Selesai mandi Lintang melihat tas berisi perbekalan sudah siap di depan pintu kamar, tinggal mengangkat ke dokar. Arum berdiri di sebelah ranjang dan menatap ke dinding.
"Maaf, Tuan Putri!" kata Lintang sambil mencium pipi istrinya. "Apa ini?" Ia melihat selembar kain dengan tulisan tinta emas dipajang di dinding.
"Ini puisi buat pangeranku!" jawab Arum sambil tersenyum.

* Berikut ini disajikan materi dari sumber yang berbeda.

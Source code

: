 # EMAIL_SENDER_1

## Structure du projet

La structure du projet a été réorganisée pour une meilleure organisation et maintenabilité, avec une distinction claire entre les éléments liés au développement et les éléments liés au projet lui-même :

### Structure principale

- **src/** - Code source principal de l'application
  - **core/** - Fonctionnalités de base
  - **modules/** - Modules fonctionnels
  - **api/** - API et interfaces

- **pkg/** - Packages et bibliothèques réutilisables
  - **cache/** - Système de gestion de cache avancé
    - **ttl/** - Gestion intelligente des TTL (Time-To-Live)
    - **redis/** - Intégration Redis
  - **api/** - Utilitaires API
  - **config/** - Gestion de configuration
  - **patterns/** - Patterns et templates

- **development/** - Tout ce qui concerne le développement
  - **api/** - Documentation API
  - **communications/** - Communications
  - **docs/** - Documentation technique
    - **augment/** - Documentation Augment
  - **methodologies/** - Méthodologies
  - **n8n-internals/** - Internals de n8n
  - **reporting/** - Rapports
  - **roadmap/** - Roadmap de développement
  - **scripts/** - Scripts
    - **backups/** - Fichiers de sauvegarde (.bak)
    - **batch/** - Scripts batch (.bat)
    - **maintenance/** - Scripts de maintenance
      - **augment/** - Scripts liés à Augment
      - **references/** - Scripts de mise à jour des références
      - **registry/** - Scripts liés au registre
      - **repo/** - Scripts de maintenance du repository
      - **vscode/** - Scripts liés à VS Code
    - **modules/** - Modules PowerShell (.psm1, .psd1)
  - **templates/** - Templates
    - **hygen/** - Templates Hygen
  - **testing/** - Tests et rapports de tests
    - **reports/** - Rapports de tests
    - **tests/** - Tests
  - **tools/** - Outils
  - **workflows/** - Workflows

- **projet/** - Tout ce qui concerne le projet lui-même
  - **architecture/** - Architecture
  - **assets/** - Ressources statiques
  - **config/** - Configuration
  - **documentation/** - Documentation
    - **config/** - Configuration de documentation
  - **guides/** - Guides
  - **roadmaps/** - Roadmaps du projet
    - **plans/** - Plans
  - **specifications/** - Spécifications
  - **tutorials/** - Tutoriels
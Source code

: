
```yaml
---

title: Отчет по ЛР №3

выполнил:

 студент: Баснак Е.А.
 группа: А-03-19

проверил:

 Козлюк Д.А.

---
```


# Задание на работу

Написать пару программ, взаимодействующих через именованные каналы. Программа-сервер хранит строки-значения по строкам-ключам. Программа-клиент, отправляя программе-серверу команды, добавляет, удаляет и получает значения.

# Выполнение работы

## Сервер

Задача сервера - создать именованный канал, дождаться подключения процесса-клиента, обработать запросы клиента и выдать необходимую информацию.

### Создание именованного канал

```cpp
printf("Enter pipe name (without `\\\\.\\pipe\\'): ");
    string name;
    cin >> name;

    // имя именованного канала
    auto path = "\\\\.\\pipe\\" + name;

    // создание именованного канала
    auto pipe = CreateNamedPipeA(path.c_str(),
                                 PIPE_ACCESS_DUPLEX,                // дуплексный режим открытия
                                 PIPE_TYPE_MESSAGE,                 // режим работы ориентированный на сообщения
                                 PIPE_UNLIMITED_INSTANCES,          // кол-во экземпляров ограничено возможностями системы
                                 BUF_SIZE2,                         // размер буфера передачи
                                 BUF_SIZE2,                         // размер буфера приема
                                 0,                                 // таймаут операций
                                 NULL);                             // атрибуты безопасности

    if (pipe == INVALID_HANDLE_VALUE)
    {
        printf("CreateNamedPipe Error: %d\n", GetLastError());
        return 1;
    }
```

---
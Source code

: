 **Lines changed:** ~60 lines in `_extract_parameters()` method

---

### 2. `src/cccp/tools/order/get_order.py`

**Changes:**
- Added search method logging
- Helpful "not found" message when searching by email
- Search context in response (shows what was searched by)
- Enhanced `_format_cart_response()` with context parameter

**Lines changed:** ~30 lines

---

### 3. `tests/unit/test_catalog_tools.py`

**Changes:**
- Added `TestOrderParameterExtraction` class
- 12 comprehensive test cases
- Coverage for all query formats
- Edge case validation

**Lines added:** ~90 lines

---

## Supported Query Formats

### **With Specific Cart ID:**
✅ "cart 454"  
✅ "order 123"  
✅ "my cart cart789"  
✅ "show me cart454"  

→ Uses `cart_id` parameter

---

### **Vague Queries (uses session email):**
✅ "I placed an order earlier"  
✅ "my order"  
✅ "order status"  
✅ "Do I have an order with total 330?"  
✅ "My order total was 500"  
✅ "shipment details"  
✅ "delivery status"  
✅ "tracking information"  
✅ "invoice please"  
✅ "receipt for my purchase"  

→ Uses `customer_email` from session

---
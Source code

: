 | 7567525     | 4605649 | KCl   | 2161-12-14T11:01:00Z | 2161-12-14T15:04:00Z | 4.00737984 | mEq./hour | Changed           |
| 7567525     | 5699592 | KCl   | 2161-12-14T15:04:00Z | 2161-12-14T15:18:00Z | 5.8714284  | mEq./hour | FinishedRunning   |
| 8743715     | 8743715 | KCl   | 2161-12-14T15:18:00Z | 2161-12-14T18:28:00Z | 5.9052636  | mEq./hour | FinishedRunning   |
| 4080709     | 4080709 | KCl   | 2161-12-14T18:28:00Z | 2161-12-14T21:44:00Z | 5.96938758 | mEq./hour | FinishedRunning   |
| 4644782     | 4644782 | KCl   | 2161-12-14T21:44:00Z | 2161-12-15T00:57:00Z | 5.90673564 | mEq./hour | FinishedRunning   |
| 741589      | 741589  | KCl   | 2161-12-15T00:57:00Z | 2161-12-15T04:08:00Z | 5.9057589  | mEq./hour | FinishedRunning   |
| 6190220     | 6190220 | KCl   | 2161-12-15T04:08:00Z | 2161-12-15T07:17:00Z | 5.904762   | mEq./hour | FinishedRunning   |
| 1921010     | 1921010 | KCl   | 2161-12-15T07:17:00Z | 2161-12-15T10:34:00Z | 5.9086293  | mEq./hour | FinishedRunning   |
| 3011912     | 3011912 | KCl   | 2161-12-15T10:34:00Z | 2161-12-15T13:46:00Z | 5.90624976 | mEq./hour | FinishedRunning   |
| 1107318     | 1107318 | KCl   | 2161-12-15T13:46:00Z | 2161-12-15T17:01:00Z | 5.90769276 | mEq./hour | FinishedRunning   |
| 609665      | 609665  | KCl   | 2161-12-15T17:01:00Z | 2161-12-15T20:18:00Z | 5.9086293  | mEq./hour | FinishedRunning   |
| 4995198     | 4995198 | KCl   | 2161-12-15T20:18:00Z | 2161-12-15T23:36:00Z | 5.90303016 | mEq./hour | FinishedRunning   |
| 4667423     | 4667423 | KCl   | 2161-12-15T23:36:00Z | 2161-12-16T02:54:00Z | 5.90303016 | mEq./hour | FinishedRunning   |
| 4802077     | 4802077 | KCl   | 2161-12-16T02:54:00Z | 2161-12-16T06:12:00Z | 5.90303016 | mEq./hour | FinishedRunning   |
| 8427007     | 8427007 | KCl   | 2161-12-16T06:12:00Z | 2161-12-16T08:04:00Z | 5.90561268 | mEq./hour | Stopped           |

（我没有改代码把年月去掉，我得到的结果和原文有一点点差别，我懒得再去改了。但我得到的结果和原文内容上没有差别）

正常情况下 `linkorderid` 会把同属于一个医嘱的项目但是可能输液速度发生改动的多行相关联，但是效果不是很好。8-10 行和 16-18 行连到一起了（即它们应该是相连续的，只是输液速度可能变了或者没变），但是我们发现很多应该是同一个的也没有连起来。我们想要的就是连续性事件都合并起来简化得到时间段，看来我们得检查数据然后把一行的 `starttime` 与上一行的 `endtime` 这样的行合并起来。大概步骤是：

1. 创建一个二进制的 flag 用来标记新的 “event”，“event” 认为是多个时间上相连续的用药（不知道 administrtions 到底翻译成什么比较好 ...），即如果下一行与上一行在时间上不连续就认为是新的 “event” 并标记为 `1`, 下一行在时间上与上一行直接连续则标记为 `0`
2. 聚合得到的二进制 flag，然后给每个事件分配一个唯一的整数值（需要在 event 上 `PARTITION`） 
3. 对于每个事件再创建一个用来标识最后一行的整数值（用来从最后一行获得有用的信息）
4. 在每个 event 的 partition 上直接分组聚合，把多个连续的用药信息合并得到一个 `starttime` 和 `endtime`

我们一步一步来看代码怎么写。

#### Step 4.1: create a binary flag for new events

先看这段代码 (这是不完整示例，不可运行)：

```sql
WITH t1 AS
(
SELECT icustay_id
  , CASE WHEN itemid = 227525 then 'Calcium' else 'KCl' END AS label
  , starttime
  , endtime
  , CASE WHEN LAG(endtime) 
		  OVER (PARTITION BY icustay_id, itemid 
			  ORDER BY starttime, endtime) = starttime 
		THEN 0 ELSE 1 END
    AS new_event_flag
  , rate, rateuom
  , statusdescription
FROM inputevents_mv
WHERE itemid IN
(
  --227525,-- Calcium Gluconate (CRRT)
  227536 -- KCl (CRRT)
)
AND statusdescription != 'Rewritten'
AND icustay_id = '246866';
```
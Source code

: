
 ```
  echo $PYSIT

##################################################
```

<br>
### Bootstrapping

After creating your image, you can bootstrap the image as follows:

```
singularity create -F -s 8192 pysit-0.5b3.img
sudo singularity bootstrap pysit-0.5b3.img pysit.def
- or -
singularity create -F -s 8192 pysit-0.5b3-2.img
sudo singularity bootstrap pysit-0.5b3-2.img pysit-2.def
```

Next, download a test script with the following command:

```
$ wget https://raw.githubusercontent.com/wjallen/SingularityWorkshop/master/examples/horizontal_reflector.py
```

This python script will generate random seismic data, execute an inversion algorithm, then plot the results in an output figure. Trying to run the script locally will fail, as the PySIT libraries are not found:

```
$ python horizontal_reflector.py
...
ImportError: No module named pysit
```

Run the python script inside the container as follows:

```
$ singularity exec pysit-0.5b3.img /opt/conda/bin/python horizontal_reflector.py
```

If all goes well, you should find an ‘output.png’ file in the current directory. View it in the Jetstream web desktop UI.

"Buatku?" Lintang sudah belajar membaca selama di Lumajang, tapi belum lancar benar. Ia malu jika harus mengeja di depan istrinya. "Apa bunyinya?"
"Kamu belum bisa baca?" balas Arum bertanya.
"Bisa sedikit-sedikit!"
Arum kemudian membacakan puisi itu.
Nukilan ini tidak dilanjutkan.